Exercise details
Find the line with "- Зі спадного" and the line with "- В меню властивостей зайдіть в розділ *Write*" in the entries below; output exactly those two lines, every line between them, and no others.

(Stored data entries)
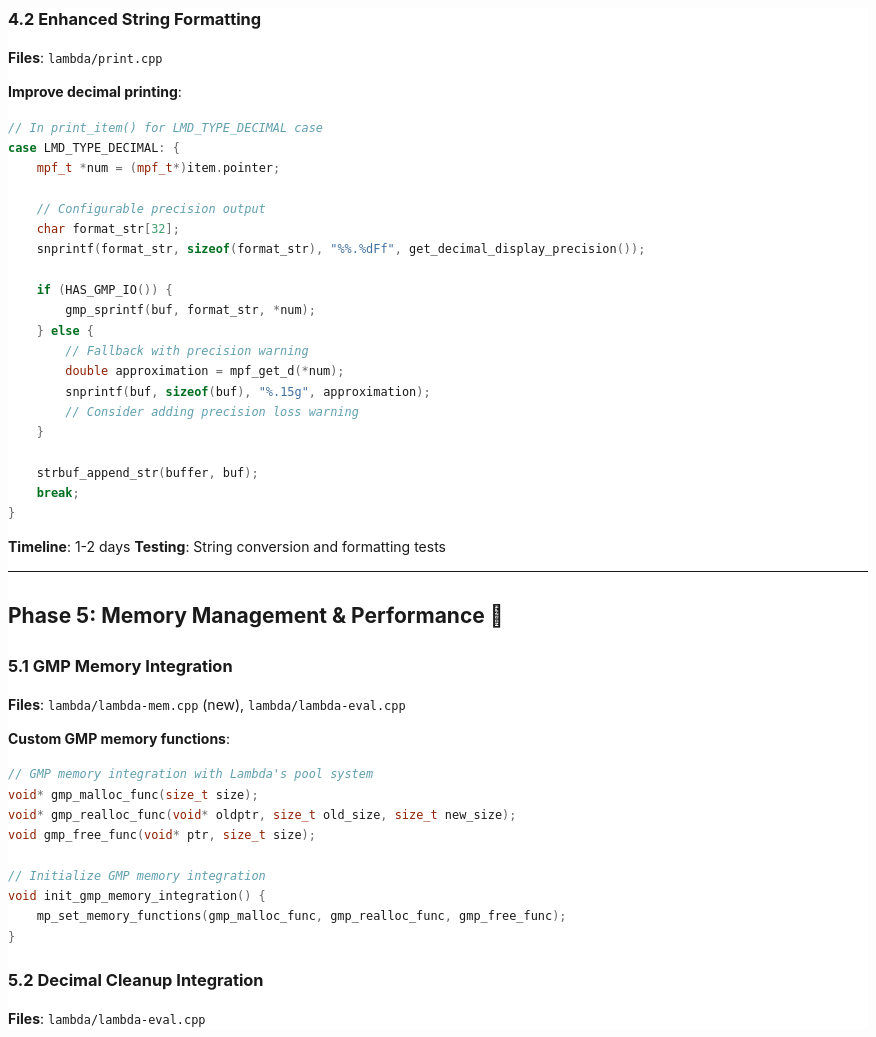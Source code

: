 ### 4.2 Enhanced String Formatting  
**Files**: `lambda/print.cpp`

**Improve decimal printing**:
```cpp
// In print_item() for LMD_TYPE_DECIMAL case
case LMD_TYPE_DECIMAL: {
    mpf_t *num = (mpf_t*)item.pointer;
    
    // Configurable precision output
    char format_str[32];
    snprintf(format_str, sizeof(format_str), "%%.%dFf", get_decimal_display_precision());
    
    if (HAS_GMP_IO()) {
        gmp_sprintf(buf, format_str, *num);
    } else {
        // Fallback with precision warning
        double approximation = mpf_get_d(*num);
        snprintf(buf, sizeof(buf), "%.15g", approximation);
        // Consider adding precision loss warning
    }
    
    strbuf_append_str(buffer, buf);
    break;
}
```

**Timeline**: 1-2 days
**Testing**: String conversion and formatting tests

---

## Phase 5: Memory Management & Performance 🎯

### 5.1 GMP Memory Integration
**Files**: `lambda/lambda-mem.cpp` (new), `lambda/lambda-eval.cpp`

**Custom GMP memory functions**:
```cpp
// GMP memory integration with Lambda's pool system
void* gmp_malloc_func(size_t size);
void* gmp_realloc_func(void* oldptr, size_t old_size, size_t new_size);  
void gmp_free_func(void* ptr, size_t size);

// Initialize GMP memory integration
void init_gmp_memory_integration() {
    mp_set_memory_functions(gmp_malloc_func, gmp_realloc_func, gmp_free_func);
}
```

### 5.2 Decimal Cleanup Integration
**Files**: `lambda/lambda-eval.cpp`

---

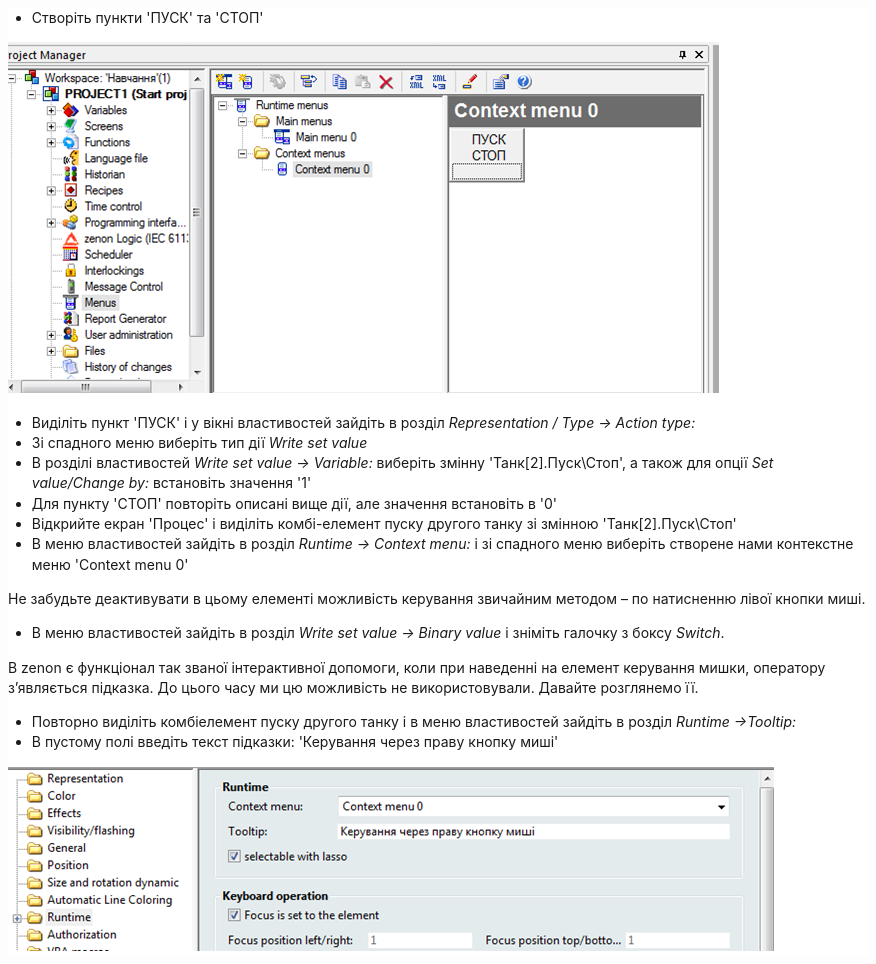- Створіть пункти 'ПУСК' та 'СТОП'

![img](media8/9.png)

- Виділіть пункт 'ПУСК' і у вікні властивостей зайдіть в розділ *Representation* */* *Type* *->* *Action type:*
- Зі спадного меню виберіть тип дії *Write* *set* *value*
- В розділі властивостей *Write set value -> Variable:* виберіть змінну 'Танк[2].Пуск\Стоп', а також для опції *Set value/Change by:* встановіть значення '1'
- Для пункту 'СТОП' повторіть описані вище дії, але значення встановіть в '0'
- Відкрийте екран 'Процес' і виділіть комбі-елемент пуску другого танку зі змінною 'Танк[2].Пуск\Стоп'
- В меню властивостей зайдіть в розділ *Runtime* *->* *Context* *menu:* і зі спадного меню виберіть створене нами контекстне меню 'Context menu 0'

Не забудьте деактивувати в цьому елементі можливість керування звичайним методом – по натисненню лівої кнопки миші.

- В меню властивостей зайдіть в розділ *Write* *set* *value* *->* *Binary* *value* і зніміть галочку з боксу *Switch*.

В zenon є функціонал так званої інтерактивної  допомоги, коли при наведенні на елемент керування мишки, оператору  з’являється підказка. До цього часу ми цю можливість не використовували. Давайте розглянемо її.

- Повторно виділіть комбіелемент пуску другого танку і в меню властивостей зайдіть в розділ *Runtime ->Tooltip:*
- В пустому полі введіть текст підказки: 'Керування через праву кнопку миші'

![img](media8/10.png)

Exercise answer
- Зі спадного меню виберіть тип дії *Write* *set* *value*
- В розділі властивостей *Write set value -> Variable:* виберіть змінну 'Танк[2].Пуск\Стоп', а також для опції *Set value/Change by:* встановіть значення '1'
- Для пункту 'СТОП' повторіть описані вище дії, але значення встановіть в '0'
- Відкрийте екран 'Процес' і виділіть комбі-елемент пуску другого танку зі змінною 'Танк[2].Пуск\Стоп'
- В меню властивостей зайдіть в розділ *Runtime* *->* *Context* *menu:* і зі спадного меню виберіть створене нами контекстне меню 'Context menu 0'

Не забудьте деактивувати в цьому елементі можливість керування звичайним методом – по натисненню лівої кнопки миші.

- В меню властивостей зайдіть в розділ *Write* *set* *value* *->* *Binary* *value* і зніміть галочку з боксу *Switch*.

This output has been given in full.